What if TBPN Existed in the 1970s?
Imagine walking down a busy high street in 1974. Between the record shops and the laundrettes, you spot something unexpected: a broadcast studio called TBPN. It shouldn't exist — not for another few decades — but here it is, fitting in perfectly among the brown brick and hand-painted signage of the era.
Two presenters in wide-collared shirts leaned into chrome microphones while banks of CRT monitors flickered behind them. Through the glass, a director pointed and counted down. The teletype machine hammered out breaking tech news that nobody else was covering yet. This was where the future got its first broadcast.

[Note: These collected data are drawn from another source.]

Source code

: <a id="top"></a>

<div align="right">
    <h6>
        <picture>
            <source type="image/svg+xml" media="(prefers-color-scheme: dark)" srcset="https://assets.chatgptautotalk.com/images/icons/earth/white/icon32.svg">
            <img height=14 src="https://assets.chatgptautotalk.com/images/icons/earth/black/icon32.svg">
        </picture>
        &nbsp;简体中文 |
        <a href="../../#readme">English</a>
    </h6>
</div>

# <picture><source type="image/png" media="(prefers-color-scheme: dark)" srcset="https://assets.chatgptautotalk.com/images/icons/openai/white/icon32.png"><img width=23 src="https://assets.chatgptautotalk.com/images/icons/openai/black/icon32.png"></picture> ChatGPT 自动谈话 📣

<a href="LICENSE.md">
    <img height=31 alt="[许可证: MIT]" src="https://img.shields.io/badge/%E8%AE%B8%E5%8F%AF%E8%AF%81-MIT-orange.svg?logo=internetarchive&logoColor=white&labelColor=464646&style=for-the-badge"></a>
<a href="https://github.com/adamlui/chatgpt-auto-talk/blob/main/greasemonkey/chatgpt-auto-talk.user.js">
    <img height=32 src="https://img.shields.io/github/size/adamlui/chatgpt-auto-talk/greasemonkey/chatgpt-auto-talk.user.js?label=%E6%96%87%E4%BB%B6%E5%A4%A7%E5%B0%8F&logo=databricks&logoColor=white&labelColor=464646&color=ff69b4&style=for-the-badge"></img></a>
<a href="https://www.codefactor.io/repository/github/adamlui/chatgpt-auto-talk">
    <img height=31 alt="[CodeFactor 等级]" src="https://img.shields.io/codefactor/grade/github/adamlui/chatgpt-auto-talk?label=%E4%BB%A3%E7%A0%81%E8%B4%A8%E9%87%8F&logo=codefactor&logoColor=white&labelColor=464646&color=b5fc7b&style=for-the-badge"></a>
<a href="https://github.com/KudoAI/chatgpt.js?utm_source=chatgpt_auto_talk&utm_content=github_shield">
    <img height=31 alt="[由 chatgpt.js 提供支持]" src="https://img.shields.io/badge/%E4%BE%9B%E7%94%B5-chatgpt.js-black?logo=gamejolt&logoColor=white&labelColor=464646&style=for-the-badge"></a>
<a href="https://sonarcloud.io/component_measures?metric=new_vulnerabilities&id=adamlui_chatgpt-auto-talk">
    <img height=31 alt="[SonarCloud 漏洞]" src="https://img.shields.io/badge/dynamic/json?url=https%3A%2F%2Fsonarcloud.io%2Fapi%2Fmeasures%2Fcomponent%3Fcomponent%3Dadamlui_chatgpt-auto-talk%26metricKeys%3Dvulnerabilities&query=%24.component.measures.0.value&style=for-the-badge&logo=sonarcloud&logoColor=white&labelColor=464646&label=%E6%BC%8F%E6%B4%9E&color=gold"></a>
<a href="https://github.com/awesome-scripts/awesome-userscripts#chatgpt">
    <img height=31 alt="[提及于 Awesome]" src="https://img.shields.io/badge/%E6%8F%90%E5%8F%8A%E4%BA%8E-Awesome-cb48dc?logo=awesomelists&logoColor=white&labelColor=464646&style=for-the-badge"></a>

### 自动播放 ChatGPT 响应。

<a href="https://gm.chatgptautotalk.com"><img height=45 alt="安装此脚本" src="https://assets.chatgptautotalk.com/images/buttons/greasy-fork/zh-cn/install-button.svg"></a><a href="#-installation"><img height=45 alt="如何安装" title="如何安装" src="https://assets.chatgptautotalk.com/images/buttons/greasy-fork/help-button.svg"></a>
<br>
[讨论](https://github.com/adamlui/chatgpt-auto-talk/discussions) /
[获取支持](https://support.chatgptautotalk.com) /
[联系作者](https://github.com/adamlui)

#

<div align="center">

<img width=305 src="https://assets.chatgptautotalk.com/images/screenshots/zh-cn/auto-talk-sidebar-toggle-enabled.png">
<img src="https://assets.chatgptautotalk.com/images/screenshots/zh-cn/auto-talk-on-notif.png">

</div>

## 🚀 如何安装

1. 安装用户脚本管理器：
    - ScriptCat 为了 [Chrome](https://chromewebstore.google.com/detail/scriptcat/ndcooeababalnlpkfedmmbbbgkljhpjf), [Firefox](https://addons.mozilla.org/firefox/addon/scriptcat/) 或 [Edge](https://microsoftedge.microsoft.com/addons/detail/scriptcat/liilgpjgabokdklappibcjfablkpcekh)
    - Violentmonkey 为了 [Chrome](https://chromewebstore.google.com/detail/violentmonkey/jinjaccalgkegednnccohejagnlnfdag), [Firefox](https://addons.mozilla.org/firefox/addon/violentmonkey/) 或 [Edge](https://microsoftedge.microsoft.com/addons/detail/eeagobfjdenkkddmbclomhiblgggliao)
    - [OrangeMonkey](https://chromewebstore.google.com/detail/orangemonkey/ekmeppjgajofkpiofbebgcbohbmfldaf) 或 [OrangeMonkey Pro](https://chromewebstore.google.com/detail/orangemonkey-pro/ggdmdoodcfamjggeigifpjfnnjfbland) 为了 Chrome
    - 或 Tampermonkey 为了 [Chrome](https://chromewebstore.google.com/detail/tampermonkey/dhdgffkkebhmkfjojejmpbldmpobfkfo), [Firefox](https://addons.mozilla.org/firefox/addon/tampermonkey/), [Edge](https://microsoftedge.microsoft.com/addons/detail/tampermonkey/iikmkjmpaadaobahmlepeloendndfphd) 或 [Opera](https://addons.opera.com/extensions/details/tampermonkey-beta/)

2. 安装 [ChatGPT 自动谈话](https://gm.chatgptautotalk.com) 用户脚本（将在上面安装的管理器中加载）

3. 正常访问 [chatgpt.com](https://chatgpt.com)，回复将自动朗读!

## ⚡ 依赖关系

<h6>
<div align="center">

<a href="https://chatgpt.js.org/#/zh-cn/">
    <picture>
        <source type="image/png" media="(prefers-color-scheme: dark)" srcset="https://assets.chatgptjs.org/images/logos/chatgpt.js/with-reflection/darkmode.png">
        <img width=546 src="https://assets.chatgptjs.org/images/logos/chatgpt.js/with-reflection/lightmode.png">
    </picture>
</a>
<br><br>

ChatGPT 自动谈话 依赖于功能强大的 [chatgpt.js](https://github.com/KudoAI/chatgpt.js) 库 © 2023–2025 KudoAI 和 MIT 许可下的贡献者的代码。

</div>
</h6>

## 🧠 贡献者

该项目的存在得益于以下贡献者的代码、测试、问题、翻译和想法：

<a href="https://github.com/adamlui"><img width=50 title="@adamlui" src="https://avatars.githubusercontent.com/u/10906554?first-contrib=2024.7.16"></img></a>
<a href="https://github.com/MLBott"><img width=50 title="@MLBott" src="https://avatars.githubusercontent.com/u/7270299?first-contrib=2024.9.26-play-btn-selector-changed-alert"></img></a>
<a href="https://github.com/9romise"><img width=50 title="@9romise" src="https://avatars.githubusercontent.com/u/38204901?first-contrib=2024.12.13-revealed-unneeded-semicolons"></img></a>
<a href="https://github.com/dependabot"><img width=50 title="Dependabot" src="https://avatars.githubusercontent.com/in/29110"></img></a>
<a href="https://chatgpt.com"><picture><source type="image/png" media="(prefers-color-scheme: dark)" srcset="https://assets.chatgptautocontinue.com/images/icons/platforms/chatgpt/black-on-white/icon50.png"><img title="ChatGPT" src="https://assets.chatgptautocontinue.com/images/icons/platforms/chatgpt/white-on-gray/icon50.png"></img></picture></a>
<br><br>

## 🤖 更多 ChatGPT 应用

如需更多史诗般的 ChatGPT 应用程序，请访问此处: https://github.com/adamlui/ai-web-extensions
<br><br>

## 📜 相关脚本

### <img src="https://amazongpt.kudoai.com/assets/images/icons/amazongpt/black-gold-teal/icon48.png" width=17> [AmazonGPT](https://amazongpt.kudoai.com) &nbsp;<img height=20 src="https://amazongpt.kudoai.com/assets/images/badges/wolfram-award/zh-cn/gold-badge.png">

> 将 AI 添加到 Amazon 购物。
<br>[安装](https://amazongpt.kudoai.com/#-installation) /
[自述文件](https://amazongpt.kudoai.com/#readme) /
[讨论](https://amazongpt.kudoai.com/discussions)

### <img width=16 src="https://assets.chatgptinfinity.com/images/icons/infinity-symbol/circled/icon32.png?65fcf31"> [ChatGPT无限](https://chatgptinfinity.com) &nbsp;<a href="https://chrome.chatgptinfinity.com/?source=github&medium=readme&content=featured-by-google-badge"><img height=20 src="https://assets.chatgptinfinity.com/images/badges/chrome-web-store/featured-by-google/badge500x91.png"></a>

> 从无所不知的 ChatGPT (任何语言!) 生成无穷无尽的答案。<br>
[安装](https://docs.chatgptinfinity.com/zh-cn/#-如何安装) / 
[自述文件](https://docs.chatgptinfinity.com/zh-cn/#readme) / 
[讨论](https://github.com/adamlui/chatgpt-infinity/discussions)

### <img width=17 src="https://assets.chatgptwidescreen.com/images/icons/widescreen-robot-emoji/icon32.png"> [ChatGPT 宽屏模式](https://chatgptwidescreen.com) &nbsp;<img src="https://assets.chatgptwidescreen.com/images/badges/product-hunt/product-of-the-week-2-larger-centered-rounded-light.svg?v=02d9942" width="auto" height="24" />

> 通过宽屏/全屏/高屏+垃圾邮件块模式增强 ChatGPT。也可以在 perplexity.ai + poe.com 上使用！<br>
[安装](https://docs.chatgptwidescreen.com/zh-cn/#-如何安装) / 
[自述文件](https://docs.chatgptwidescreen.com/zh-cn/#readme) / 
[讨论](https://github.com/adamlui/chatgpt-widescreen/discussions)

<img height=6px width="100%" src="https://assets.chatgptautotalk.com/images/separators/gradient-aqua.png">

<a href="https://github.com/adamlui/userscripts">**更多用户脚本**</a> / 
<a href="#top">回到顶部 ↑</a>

The Details That Sell the Illusion
Every Modern Retro storefront is built from the visual language of the 1970s — warm tungsten lighting, Kodachrome film tones, wood panelling, and period typography. Here's what makes the TBPN store feel authentic:
- Live broadcast desk with chrome microphones
- Banks of CRT monitors showing different feeds
- Production gallery visible through glass
- Teletype machines printing breaking news
- Wood-panelled walls and studio lighting
The Absurdity Factor
Part of the charm of Modern Retro is the contrast between what a brand does today and what it would have been in the 70s. TBPN as a broadcast studio is perfectly natural — the kind of shop you'd walk past without a second glance, never knowing that decades later it would become something entirely different.
That tension between the familiar and the impossible is what makes these images work. They're not parodies — they're love letters to an era when everything was a bit more tactile, a bit more human, and a lot more orange.